Neste país da África Central, com cerca de 30 milhões de habitantes — dos quais 37% são católicos —, a Igreja desempenha um papel de mediadora e administra uma ampla rede de hospitais, escolas e obras de caridade.
Na catedral de Nossa Senhora da Vitória, em Yaoundé, lenços com o rosto do papa estampado se esgotaram rapidamente.
A cidade foi tomada por cartazes, faixas e bandeiras nos últimos dias, por ocasião da quarta visita de um sumo pontífice ao país. A última, realizada por Bento XVI, remonta a 2009.
Na capital, o papa se reunirá com o presidente Paul Biya, de 93 anos, no primeiro de seus quatro dias no país majoritariamente francófono. Esse encontro com o chefe de Estado, no poder desde 1982, dividiu os católicos do país.
Alguns fiéis manifestaram receio de que ele contribua para melhorar a imagem do presidente camaronês, seis meses após os protestos contra sua contestada reeleição, que foram reprimidos com violência.
- "Campo de entendimento" -
Leão XIV, de 70 anos, visitará depois um orfanato católico e também se reunirá em privado com os bispos de Camarões.
Na quinta-feira, viajará para Bamenda, no noroeste do país, epicentro da insurgência separatista, onde rezará pela paz diante de mais de 20.000 fiéis.
A crise nessa região remonta à década de 1970, quando as zonas francófonas e anglófonas se uniram e a minoria de língua inglesa temeu perder suas práticas jurídicas e culturais.
O conflito irrompeu em 2017, na esteira da repressão aos protestos, e opõe separatistas que proclamaram a "República de Ambazônia" ao governo central.
Encurralados, os civis se tornaram alvo de extorsões, violência, sequestros e assassinatos. Pelo menos 6.000 deles morreram desde 2016, segundo a ONU.

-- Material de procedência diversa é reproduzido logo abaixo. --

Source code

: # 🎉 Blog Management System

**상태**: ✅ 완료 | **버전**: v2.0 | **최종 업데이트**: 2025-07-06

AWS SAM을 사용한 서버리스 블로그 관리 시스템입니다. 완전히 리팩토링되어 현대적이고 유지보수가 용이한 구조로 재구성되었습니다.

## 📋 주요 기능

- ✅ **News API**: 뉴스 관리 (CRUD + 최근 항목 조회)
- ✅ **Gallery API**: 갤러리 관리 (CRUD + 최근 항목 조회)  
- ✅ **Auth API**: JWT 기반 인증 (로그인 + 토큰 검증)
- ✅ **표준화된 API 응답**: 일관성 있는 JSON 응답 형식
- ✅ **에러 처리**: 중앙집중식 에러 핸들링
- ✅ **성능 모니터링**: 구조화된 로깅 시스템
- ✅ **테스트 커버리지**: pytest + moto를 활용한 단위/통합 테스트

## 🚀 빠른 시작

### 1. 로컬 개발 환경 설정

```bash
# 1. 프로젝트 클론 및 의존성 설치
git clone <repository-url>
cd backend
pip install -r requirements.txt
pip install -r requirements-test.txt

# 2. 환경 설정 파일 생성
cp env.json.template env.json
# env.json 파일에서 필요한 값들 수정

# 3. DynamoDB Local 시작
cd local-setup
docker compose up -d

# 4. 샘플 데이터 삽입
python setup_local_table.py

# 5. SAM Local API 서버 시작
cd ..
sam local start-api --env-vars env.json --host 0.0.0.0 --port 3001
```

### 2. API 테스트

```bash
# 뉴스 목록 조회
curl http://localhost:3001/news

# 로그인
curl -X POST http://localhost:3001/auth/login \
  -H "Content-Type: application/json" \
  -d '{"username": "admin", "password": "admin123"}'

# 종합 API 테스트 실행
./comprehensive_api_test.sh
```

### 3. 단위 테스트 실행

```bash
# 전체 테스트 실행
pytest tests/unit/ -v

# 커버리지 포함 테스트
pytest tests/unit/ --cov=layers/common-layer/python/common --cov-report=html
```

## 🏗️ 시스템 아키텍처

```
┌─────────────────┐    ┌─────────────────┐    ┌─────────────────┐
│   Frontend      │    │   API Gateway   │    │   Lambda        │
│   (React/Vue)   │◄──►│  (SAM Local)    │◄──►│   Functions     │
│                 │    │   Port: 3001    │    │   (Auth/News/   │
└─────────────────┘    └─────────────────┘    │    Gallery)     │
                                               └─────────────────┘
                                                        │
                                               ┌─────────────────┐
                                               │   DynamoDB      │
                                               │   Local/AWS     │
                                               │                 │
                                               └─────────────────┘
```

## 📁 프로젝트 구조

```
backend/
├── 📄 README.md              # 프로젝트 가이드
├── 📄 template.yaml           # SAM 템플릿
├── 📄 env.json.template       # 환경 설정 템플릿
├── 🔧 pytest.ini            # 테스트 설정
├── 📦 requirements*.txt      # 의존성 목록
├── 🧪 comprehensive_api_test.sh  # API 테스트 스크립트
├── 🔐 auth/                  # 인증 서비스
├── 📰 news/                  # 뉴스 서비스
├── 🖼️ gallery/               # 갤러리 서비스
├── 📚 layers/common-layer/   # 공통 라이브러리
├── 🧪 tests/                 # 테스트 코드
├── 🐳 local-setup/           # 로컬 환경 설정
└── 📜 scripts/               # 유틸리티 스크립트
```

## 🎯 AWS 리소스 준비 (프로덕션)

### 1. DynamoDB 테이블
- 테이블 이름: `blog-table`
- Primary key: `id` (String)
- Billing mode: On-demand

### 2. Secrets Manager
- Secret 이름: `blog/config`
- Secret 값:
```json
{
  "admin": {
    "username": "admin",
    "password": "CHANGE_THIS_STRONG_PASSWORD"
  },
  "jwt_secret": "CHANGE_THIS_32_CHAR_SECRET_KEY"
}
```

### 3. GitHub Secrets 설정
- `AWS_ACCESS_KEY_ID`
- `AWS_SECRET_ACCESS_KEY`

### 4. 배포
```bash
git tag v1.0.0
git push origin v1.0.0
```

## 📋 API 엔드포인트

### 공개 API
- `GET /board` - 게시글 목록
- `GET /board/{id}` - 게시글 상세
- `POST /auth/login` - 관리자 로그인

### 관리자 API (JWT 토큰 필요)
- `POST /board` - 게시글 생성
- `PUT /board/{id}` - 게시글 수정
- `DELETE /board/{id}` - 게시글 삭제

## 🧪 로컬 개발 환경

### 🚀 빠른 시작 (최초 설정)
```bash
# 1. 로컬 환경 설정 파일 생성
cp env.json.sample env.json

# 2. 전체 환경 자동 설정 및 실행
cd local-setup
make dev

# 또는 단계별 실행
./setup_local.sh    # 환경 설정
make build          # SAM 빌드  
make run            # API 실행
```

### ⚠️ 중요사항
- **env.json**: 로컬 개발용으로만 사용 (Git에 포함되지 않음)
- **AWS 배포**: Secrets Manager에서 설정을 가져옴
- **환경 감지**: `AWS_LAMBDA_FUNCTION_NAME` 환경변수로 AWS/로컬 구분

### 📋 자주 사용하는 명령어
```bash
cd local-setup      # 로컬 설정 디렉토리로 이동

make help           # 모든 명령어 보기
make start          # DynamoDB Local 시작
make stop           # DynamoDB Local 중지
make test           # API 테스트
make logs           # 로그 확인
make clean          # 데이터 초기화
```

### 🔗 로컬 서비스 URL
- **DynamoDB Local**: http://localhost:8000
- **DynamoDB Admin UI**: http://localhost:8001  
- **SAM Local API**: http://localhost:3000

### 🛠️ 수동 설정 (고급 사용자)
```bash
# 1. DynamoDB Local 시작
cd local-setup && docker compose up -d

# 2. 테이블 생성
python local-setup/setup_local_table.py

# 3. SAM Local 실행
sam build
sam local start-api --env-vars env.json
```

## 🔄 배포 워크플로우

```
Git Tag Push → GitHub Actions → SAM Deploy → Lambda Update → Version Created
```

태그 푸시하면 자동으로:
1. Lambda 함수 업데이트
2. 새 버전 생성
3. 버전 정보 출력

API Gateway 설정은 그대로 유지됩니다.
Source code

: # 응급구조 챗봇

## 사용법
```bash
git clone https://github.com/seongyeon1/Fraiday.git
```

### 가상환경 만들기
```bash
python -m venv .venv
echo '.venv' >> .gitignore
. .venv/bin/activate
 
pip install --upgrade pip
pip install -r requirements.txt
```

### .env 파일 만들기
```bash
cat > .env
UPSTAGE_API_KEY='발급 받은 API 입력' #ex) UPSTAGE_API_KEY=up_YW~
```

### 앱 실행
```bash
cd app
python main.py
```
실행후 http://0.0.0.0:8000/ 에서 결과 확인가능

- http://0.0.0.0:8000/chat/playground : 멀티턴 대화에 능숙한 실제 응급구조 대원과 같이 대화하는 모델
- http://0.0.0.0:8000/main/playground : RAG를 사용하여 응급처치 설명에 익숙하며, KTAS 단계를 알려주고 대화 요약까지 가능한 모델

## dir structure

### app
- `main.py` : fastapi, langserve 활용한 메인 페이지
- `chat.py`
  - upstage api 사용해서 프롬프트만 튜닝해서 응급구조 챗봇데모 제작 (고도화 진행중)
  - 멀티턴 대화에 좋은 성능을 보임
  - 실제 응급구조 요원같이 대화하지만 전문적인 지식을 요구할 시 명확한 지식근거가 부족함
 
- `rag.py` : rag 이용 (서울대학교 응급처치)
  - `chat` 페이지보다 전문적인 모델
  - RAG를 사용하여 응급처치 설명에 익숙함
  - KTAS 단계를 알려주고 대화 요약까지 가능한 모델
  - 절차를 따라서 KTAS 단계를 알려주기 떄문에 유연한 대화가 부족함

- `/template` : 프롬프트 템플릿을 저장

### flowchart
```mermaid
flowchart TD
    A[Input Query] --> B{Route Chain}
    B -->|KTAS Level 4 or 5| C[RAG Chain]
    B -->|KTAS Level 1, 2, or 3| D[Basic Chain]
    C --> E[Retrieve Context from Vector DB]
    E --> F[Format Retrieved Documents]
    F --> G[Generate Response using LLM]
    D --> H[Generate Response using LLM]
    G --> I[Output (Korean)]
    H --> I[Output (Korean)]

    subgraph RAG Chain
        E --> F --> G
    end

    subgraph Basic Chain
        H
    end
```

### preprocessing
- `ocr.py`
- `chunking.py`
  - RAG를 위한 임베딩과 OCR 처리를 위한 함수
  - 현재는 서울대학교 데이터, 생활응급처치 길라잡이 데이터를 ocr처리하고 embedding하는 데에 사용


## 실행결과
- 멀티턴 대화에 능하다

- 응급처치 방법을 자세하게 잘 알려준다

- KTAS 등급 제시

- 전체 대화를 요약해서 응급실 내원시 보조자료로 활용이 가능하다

Leão XIV fará um discurso e celebrará missa no aeroporto da cidade, que foi reformado para a ocasião.
"Assim que o papa puser os pés na terra de Bamenda, queremos paz, todos os assassinatos e sequestros devem cessar", disse no domingo à AFP Giovanni Mbuna, um fiel de 36 anos que foi sequestrado por separatistas em 2023.
"A visita do papa abrandará o coração dos extremistas para que possamos encontrar um campo de entendimento (...) e alcançar uma solução pacífica", afirmou Andrew Fuanya Nkea, arcebispo de Bamenda e presidente da Conferência Episcopal dos Camarões.
A visita do papa a este país será concluída na sexta-feira em Duala, a capital econômica, onde celebrará uma missa em um estádio com capacidade para milhares de pessoas.
A viagem de Leão XIV pela África começou na segunda-feira, na Argélia, onde permaneceu dois dias. Lá, o pontífice exortou à continuidade do "diálogo" com os muçulmanos e fez um apelo ao "perdão" diante do Monumento aos Mártires, vítimas da sangrenta guerra de independência contra a França (1954-1962).
O líder de 1,4 bilhão de católicos continuará sua jornada de 18.000 km em Angola e Guiné Equatorial, até 23 de abril.